[EXERCISE DIRECTIONS]
From the records, return each line that has the word "architectural" in it.

[SOURCE INFORMATION]

····················

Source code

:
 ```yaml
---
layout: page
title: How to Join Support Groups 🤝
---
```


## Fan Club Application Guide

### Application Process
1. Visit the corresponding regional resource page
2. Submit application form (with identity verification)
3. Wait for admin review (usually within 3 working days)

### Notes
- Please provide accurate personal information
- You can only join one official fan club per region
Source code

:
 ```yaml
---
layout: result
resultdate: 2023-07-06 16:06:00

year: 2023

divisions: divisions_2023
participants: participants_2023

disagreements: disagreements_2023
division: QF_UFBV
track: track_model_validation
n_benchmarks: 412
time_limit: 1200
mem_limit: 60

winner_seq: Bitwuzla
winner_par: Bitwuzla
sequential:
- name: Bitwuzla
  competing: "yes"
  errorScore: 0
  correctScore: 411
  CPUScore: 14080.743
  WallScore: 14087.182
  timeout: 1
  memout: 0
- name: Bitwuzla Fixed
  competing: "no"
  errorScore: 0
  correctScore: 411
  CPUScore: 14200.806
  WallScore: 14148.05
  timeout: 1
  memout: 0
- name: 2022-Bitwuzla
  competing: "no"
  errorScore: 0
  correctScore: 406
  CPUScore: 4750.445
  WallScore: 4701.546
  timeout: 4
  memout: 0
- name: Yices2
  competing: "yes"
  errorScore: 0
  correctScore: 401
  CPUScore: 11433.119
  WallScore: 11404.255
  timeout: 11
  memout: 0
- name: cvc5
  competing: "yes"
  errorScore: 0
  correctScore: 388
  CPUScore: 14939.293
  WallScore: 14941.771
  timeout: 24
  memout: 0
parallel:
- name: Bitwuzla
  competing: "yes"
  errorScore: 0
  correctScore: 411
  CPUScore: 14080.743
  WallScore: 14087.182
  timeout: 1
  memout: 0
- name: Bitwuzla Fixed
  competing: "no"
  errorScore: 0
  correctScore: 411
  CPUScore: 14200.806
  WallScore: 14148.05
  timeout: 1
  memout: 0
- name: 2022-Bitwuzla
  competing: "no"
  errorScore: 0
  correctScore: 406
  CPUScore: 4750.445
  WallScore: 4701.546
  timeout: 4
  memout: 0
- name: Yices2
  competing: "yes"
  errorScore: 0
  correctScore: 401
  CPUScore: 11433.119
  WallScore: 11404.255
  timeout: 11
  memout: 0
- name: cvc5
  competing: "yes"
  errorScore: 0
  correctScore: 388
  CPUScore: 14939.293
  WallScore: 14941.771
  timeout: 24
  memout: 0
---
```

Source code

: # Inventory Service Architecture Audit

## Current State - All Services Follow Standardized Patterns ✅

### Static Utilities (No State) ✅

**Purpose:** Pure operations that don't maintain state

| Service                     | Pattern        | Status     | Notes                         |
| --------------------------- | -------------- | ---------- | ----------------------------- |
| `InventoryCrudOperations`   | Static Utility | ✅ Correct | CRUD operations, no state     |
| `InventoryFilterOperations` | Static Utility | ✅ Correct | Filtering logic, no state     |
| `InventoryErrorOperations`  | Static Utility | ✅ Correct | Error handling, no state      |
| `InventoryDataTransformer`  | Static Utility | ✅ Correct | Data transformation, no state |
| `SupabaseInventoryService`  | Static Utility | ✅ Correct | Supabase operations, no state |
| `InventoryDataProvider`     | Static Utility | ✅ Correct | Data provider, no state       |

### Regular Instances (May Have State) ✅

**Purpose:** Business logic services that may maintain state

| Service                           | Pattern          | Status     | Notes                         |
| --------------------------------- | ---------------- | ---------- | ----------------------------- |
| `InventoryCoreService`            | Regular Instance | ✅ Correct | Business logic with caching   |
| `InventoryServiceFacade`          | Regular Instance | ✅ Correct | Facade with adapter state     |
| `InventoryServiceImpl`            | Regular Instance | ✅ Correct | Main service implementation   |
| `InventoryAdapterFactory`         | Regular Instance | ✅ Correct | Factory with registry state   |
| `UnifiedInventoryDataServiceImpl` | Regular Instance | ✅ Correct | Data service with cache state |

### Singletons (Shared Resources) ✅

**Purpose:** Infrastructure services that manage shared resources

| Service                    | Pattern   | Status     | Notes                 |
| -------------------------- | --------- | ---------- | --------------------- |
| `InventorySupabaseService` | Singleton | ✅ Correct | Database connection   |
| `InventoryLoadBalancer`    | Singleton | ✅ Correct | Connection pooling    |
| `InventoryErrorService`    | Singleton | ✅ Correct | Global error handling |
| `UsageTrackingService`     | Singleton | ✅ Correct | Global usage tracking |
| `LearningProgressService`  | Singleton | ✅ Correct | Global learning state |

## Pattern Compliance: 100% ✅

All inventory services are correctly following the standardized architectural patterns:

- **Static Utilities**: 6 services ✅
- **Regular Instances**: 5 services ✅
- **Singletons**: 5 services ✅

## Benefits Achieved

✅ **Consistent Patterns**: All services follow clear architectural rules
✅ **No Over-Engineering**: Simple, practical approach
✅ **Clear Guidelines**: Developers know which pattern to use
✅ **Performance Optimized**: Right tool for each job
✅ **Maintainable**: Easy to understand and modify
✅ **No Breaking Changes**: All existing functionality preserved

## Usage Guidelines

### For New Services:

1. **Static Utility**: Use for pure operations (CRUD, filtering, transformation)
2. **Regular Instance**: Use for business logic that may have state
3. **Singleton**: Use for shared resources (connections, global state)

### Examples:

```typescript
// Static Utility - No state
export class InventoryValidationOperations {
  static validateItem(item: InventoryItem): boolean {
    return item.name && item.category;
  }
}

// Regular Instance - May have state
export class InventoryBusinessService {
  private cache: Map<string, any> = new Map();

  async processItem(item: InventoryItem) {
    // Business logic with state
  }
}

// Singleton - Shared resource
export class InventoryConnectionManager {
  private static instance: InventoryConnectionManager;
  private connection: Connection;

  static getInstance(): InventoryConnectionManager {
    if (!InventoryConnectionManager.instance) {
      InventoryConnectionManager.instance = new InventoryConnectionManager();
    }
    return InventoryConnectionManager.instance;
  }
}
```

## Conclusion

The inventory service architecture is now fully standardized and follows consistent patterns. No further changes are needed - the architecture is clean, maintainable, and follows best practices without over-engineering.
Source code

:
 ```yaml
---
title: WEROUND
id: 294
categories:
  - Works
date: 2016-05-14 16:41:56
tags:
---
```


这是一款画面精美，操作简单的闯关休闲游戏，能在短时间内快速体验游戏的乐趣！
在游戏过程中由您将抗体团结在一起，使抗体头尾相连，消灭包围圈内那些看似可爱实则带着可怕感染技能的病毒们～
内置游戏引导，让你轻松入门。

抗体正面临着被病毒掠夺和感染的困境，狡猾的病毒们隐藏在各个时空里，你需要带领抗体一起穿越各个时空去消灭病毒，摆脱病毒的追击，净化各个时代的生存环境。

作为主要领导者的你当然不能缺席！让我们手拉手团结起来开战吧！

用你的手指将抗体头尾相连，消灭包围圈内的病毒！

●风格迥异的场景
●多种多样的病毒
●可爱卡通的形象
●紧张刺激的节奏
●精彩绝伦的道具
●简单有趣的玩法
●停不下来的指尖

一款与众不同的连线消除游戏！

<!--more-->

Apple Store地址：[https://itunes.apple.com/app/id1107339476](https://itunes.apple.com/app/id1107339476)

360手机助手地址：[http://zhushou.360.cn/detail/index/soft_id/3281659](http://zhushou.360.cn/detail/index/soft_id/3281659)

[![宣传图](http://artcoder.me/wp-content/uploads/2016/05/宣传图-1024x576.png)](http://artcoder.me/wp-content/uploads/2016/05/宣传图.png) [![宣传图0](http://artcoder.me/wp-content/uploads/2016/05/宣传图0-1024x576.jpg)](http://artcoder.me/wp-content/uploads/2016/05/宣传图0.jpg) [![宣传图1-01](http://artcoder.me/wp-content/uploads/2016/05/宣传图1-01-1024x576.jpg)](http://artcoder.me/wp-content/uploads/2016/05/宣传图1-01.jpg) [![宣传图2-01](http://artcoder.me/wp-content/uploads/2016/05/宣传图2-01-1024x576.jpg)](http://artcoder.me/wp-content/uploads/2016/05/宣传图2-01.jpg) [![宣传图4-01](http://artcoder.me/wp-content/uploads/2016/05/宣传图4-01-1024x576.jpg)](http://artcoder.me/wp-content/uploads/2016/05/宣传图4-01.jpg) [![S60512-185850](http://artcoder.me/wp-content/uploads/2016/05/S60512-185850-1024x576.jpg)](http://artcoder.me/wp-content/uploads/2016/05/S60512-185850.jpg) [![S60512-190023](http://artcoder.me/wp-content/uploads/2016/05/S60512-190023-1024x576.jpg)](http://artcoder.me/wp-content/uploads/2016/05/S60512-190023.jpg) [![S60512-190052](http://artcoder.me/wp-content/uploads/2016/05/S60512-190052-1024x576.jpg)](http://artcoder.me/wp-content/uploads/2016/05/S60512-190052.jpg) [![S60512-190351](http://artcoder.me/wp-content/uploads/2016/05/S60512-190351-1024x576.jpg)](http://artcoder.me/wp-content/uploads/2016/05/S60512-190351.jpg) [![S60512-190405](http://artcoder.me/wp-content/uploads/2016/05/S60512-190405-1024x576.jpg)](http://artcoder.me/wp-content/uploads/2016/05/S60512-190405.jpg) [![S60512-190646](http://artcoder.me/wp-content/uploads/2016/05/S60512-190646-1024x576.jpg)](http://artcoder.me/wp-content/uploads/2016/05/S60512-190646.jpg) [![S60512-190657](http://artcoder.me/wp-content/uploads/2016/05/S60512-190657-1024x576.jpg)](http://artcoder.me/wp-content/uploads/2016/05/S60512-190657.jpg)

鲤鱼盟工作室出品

····················

[SOLUTION]
All inventory services are correctly following the standardized architectural patterns:
✅ **Consistent Patterns**: All services follow clear architectural rules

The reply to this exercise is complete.